** MATERIAL PROVIDED follows **

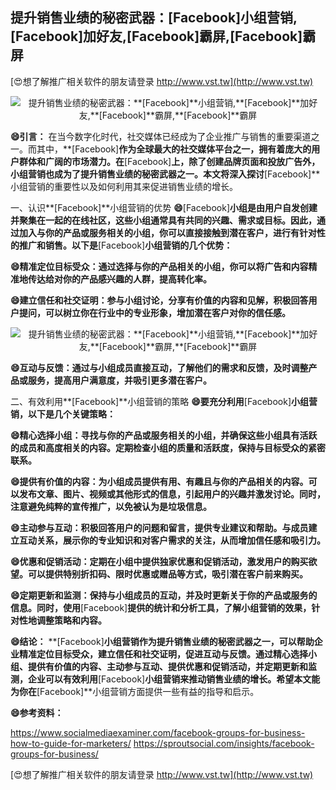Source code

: ## **提升销售业绩的秘密武器：**[Facebook]**小组营销,**[Facebook]**加好友,**[Facebook]**霸屏,**[Facebook]**霸屏**

[😍想了解推广相关软件的朋友请登录 http://www.vst.tw](http://www.vst.tw)

 <center><img src="https://vst.tw/MP4/tuiguang/png/2.png" alt="提升销售业绩的秘密武器：**[Facebook]**小组营销,**[Facebook]**加好友,**[Facebook]**霸屏,**[Facebook]**霸屏"></center>

**😄引言：**
在当今数字化时代，社交媒体已经成为了企业推广与销售的重要渠道之一。而其中，**[Facebook]**作为全球最大的社交媒体平台之一，拥有着庞大的用户群体和广阔的市场潜力。在**[Facebook]**上，除了创建品牌页面和投放广告外，小组营销也成为了提升销售业绩的秘密武器之一。本文将深入探讨**[Facebook]**小组营销的重要性以及如何利用其来促进销售业绩的增长。

一、认识**[Facebook]**小组营销的优势
**😄**[Facebook]**小组是由用户自发创建并聚集在一起的在线社区，这些小组通常具有共同的兴趣、需求或目标。因此，通过加入与你的产品或服务相关的小组，你可以直接接触到潜在客户，进行有针对性的推广和销售。以下是**[Facebook]**小组营销的几个优势：**

**😄精准定位目标受众：通过选择与你的产品相关的小组，你可以将广告和内容精准地传达给对你的产品感兴趣的人群，提高转化率。**

**😄建立信任和社交证明：参与小组讨论，分享有价值的内容和见解，积极回答用户提问，可以树立你在行业中的专业形象，增加潜在客户对你的信任感。**

 <center><img src="https://vst.tw/MP4/tuiguang/png/6.png" alt="提升销售业绩的秘密武器：**[Facebook]**小组营销,**[Facebook]**加好友,**[Facebook]**霸屏,**[Facebook]**霸屏"></center>

**😄互动与反馈：通过与小组成员直接互动，了解他们的需求和反馈，及时调整产品或服务，提高用户满意度，并吸引更多潜在客户。**

二、有效利用**[Facebook]**小组营销的策略
**😄要充分利用**[Facebook]**小组营销，以下是几个关键策略：**

**😄精心选择小组：寻找与你的产品或服务相关的小组，并确保这些小组具有活跃的成员和高度相关的内容。定期检查小组的质量和活跃度，保持与目标受众的紧密联系。**

**😄提供有价值的内容：为小组成员提供有用、有趣且与你的产品相关的内容。可以发布文章、图片、视频或其他形式的信息，引起用户的兴趣并激发讨论。同时，注意避免纯粹的宣传推广，以免被认为是垃圾信息。**

**😄主动参与互动：积极回答用户的问题和留言，提供专业建议和帮助。与成员建立互动关系，展示你的专业知识和对客户需求的关注，从而增加信任感和吸引力。**

**😄优惠和促销活动：定期在小组中提供独家优惠和促销活动，激发用户的购买欲望。可以提供特别折扣码、限时优惠或赠品等方式，吸引潜在客户前来购买。**

**😄定期更新和监测：保持与小组成员的互动，并及时更新关于你的产品或服务的信息。同时，使用**[Facebook]**提供的统计和分析工具，了解小组营销的效果，针对性地调整策略和内容。**

**😄结论：**
**[Facebook]**小组营销作为提升销售业绩的秘密武器之一，可以帮助企业精准定位目标受众，建立信任和社交证明，促进互动与反馈。通过精心选择小组、提供有价值的内容、主动参与互动、提供优惠和促销活动，并定期更新和监测，企业可以有效利用**[Facebook]**小组营销来推动销售业绩的增长。希望本文能为你在**[Facebook]**小组营销方面提供一些有益的指导和启示。

**😄参考资料：**

https://www.socialmediaexaminer.com/facebook-groups-for-business-how-to-guide-for-marketers/
https://sproutsocial.com/insights/facebook-groups-for-business/

[😍想了解推广相关软件的朋友请登录 http://www.vst.tw](http://www.vst.tw)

** End of MATERIAL PROVIDED **

◆ **WORK TASK**
Each entry is to be transcribed verbatim, and any picture in it is to be skipped.

◆ **TASK RESPONSE**
Source code

: ## **提升销售业绩的秘密武器：**[Facebook]**小组营销,**[Facebook]**加好友,**[Facebook]**霸屏,**[Facebook]**霸屏**

[😍想了解推广相关软件的朋友请登录 http://www.vst.tw](http://www.vst.tw)

 <center><img src="https://vst.tw/MP4/tuiguang/png/2.png" alt="提升销售业绩的秘密武器：**[Facebook]**小组营销,**[Facebook]**加好友,**[Facebook]**霸屏,**[Facebook]**霸屏"></center>

**😄引言：**
在当今数字化时代，社交媒体已经成为了企业推广与销售的重要渠道之一。而其中，**[Facebook]**作为全球最大的社交媒体平台之一，拥有着庞大的用户群体和广阔的市场潜力。在**[Facebook]**上，除了创建品牌页面和投放广告外，小组营销也成为了提升销售业绩的秘密武器之一。本文将深入探讨**[Facebook]**小组营销的重要性以及如何利用其来促进销售业绩的增长。

一、认识**[Facebook]**小组营销的优势
**😄**[Facebook]**小组是由用户自发创建并聚集在一起的在线社区，这些小组通常具有共同的兴趣、需求或目标。因此，通过加入与你的产品或服务相关的小组，你可以直接接触到潜在客户，进行有针对性的推广和销售。以下是**[Facebook]**小组营销的几个优势：**

**😄精准定位目标受众：通过选择与你的产品相关的小组，你可以将广告和内容精准地传达给对你的产品感兴趣的人群，提高转化率。**

**😄建立信任和社交证明：参与小组讨论，分享有价值的内容和见解，积极回答用户提问，可以树立你在行业中的专业形象，增加潜在客户对你的信任感。**

 <center><img src="https://vst.tw/MP4/tuiguang/png/6.png" alt="提升销售业绩的秘密武器：**[Facebook]**小组营销,**[Facebook]**加好友,**[Facebook]**霸屏,**[Facebook]**霸屏"></center>

**😄互动与反馈：通过与小组成员直接互动，了解他们的需求和反馈，及时调整产品或服务，提高用户满意度，并吸引更多潜在客户。**

二、有效利用**[Facebook]**小组营销的策略
**😄要充分利用**[Facebook]**小组营销，以下是几个关键策略：**

**😄精心选择小组：寻找与你的产品或服务相关的小组，并确保这些小组具有活跃的成员和高度相关的内容。定期检查小组的质量和活跃度，保持与目标受众的紧密联系。**

**😄提供有价值的内容：为小组成员提供有用、有趣且与你的产品相关的内容。可以发布文章、图片、视频或其他形式的信息，引起用户的兴趣并激发讨论。同时，注意避免纯粹的宣传推广，以免被认为是垃圾信息。**

**😄主动参与互动：积极回答用户的问题和留言，提供专业建议和帮助。与成员建立互动关系，展示你的专业知识和对客户需求的关注，从而增加信任感和吸引力。**

**😄优惠和促销活动：定期在小组中提供独家优惠和促销活动，激发用户的购买欲望。可以提供特别折扣码、限时优惠或赠品等方式，吸引潜在客户前来购买。**

**😄定期更新和监测：保持与小组成员的互动，并及时更新关于你的产品或服务的信息。同时，使用**[Facebook]**提供的统计和分析工具，了解小组营销的效果，针对性地调整策略和内容。**

**😄结论：**
**[Facebook]**小组营销作为提升销售业绩的秘密武器之一，可以帮助企业精准定位目标受众，建立信任和社交证明，促进互动与反馈。通过精心选择小组、提供有价值的内容、主动参与互动、提供优惠和促销活动，并定期更新和监测，企业可以有效利用**[Facebook]**小组营销来推动销售业绩的增长。希望本文能为你在**[Facebook]**小组营销方面提供一些有益的指导和启示。

**😄参考资料：**

https://www.socialmediaexaminer.com/facebook-groups-for-business-how-to-guide-for-marketers/
https://sproutsocial.com/insights/facebook-groups-for-business/

[😍想了解推广相关软件的朋友请登录 http://www.vst.tw](http://www.vst.tw)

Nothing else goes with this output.